**What the task asks:**
Could you return the full listing below exactly as it appears?

**Materials provided:**
-- Opening Marker --

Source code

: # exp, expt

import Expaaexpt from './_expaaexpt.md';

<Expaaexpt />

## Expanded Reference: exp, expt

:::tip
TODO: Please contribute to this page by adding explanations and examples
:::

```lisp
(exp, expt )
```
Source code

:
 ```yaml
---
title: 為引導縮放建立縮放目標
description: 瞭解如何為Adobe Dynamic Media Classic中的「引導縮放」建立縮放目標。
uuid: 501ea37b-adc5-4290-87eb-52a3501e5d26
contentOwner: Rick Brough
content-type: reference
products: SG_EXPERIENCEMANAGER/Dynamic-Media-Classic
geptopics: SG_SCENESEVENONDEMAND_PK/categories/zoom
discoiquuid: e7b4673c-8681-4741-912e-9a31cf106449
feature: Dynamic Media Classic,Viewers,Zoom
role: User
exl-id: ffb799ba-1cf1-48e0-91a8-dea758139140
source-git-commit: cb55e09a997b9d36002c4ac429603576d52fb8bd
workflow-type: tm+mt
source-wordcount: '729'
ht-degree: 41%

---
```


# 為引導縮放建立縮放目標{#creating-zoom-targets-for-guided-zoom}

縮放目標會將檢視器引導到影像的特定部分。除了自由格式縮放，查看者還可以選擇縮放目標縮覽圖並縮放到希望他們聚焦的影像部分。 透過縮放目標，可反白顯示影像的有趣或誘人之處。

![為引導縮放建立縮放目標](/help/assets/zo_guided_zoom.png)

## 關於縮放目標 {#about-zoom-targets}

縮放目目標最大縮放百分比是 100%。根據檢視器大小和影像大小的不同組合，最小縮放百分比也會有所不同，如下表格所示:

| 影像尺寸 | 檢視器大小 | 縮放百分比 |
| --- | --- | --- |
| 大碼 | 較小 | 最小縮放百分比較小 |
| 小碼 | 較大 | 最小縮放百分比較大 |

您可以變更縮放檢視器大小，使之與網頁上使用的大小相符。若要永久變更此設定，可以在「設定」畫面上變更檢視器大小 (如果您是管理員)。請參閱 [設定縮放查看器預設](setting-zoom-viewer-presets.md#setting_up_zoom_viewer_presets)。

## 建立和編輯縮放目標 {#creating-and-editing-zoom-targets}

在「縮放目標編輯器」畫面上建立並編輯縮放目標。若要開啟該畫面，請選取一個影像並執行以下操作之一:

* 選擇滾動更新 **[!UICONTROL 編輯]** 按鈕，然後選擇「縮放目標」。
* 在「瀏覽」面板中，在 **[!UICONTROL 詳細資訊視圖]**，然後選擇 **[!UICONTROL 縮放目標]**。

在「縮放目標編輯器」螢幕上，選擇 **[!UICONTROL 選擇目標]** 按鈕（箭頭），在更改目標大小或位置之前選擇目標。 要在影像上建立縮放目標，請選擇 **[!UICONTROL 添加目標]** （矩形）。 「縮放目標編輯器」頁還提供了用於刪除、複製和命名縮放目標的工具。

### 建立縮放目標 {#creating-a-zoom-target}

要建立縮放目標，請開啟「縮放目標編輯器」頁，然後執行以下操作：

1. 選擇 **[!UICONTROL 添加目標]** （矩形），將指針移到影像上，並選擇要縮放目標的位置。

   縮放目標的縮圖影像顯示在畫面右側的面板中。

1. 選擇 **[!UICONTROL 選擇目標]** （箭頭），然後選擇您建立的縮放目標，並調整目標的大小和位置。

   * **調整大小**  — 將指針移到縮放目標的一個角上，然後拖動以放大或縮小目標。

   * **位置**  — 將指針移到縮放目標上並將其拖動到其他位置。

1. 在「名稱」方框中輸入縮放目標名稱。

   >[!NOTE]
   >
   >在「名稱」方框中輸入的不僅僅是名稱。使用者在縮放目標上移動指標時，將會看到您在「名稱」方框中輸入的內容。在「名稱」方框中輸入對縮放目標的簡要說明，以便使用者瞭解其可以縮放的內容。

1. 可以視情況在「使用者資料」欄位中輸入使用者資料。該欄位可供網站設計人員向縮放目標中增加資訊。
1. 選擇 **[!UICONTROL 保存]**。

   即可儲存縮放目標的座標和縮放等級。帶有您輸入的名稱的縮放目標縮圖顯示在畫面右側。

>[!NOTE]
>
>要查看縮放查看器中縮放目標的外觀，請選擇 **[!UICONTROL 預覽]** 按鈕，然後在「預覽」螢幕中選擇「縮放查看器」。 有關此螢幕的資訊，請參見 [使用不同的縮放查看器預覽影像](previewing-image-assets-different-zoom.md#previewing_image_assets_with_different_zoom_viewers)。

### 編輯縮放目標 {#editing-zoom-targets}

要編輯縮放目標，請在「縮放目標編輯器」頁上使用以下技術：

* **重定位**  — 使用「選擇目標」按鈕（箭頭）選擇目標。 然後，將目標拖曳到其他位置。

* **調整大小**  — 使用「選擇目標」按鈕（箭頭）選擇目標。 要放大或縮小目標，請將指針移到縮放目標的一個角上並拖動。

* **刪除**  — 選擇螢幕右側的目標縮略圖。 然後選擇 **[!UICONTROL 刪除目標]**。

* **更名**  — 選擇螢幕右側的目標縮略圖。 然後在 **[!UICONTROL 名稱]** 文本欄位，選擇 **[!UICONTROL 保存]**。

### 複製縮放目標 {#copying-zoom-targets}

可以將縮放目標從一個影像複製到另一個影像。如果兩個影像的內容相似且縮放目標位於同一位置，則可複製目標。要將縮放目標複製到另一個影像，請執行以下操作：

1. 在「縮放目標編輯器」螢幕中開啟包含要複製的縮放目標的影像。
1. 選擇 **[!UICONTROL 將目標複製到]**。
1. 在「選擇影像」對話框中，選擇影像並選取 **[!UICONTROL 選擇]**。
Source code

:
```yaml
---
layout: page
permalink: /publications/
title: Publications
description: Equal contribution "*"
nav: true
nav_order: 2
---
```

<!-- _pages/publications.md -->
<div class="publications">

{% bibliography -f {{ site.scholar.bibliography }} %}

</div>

-- Closing Marker --

**Task answer:**
Source code

: # exp, expt

import Expaaexpt from './_expaaexpt.md';

<Expaaexpt />

## Expanded Reference: exp, expt

:::tip
TODO: Please contribute to this page by adding explanations and examples
:::

```lisp
(exp, expt )
```
Source code

:
 ```yaml
---
title: 為引導縮放建立縮放目標
description: 瞭解如何為Adobe Dynamic Media Classic中的「引導縮放」建立縮放目標。
uuid: 501ea37b-adc5-4290-87eb-52a3501e5d26
contentOwner: Rick Brough
content-type: reference
products: SG_EXPERIENCEMANAGER/Dynamic-Media-Classic
geptopics: SG_SCENESEVENONDEMAND_PK/categories/zoom
discoiquuid: e7b4673c-8681-4741-912e-9a31cf106449
feature: Dynamic Media Classic,Viewers,Zoom
role: User
exl-id: ffb799ba-1cf1-48e0-91a8-dea758139140
source-git-commit: cb55e09a997b9d36002c4ac429603576d52fb8bd
workflow-type: tm+mt
source-wordcount: '729'
ht-degree: 41%

---
```


# 為引導縮放建立縮放目標{#creating-zoom-targets-for-guided-zoom}

縮放目標會將檢視器引導到影像的特定部分。除了自由格式縮放，查看者還可以選擇縮放目標縮覽圖並縮放到希望他們聚焦的影像部分。 透過縮放目標，可反白顯示影像的有趣或誘人之處。

![為引導縮放建立縮放目標](/help/assets/zo_guided_zoom.png)

## 關於縮放目標 {#about-zoom-targets}

縮放目目標最大縮放百分比是 100%。根據檢視器大小和影像大小的不同組合，最小縮放百分比也會有所不同，如下表格所示:

| 影像尺寸 | 檢視器大小 | 縮放百分比 |
| --- | --- | --- |
| 大碼 | 較小 | 最小縮放百分比較小 |
| 小碼 | 較大 | 最小縮放百分比較大 |

您可以變更縮放檢視器大小，使之與網頁上使用的大小相符。若要永久變更此設定，可以在「設定」畫面上變更檢視器大小 (如果您是管理員)。請參閱 [設定縮放查看器預設](setting-zoom-viewer-presets.md#setting_up_zoom_viewer_presets)。

## 建立和編輯縮放目標 {#creating-and-editing-zoom-targets}

在「縮放目標編輯器」畫面上建立並編輯縮放目標。若要開啟該畫面，請選取一個影像並執行以下操作之一:

* 選擇滾動更新 **[!UICONTROL 編輯]** 按鈕，然後選擇「縮放目標」。
* 在「瀏覽」面板中，在 **[!UICONTROL 詳細資訊視圖]**，然後選擇 **[!UICONTROL 縮放目標]**。

在「縮放目標編輯器」螢幕上，選擇 **[!UICONTROL 選擇目標]** 按鈕（箭頭），在更改目標大小或位置之前選擇目標。 要在影像上建立縮放目標，請選擇 **[!UICONTROL 添加目標]** （矩形）。 「縮放目標編輯器」頁還提供了用於刪除、複製和命名縮放目標的工具。

### 建立縮放目標 {#creating-a-zoom-target}

要建立縮放目標，請開啟「縮放目標編輯器」頁，然後執行以下操作：

1. 選擇 **[!UICONTROL 添加目標]** （矩形），將指針移到影像上，並選擇要縮放目標的位置。

   縮放目標的縮圖影像顯示在畫面右側的面板中。

1. 選擇 **[!UICONTROL 選擇目標]** （箭頭），然後選擇您建立的縮放目標，並調整目標的大小和位置。

   * **調整大小**  — 將指針移到縮放目標的一個角上，然後拖動以放大或縮小目標。

   * **位置**  — 將指針移到縮放目標上並將其拖動到其他位置。

1. 在「名稱」方框中輸入縮放目標名稱。

   >[!NOTE]
   >
   >在「名稱」方框中輸入的不僅僅是名稱。使用者在縮放目標上移動指標時，將會看到您在「名稱」方框中輸入的內容。在「名稱」方框中輸入對縮放目標的簡要說明，以便使用者瞭解其可以縮放的內容。

1. 可以視情況在「使用者資料」欄位中輸入使用者資料。該欄位可供網站設計人員向縮放目標中增加資訊。
1. 選擇 **[!UICONTROL 保存]**。

   即可儲存縮放目標的座標和縮放等級。帶有您輸入的名稱的縮放目標縮圖顯示在畫面右側。

>[!NOTE]
>
>要查看縮放查看器中縮放目標的外觀，請選擇 **[!UICONTROL 預覽]** 按鈕，然後在「預覽」螢幕中選擇「縮放查看器」。 有關此螢幕的資訊，請參見 [使用不同的縮放查看器預覽影像](previewing-image-assets-different-zoom.md#previewing_image_assets_with_different_zoom_viewers)。

### 編輯縮放目標 {#editing-zoom-targets}

要編輯縮放目標，請在「縮放目標編輯器」頁上使用以下技術：

* **重定位**  — 使用「選擇目標」按鈕（箭頭）選擇目標。 然後，將目標拖曳到其他位置。

* **調整大小**  — 使用「選擇目標」按鈕（箭頭）選擇目標。 要放大或縮小目標，請將指針移到縮放目標的一個角上並拖動。

* **刪除**  — 選擇螢幕右側的目標縮略圖。 然後選擇 **[!UICONTROL 刪除目標]**。

* **更名**  — 選擇螢幕右側的目標縮略圖。 然後在 **[!UICONTROL 名稱]** 文本欄位，選擇 **[!UICONTROL 保存]**。

### 複製縮放目標 {#copying-zoom-targets}

可以將縮放目標從一個影像複製到另一個影像。如果兩個影像的內容相似且縮放目標位於同一位置，則可複製目標。要將縮放目標複製到另一個影像，請執行以下操作：

1. 在「縮放目標編輯器」螢幕中開啟包含要複製的縮放目標的影像。
1. 選擇 **[!UICONTROL 將目標複製到]**。
1. 在「選擇影像」對話框中，選擇影像並選取 **[!UICONTROL 選擇]**。
Source code

:
```yaml
---
layout: page
permalink: /publications/
title: Publications
description: Equal contribution "*"
nav: true
nav_order: 2
---
```

<!-- _pages/publications.md -->
<div class="publications">

{% bibliography -f {{ site.scholar.bibliography }} %}

</div>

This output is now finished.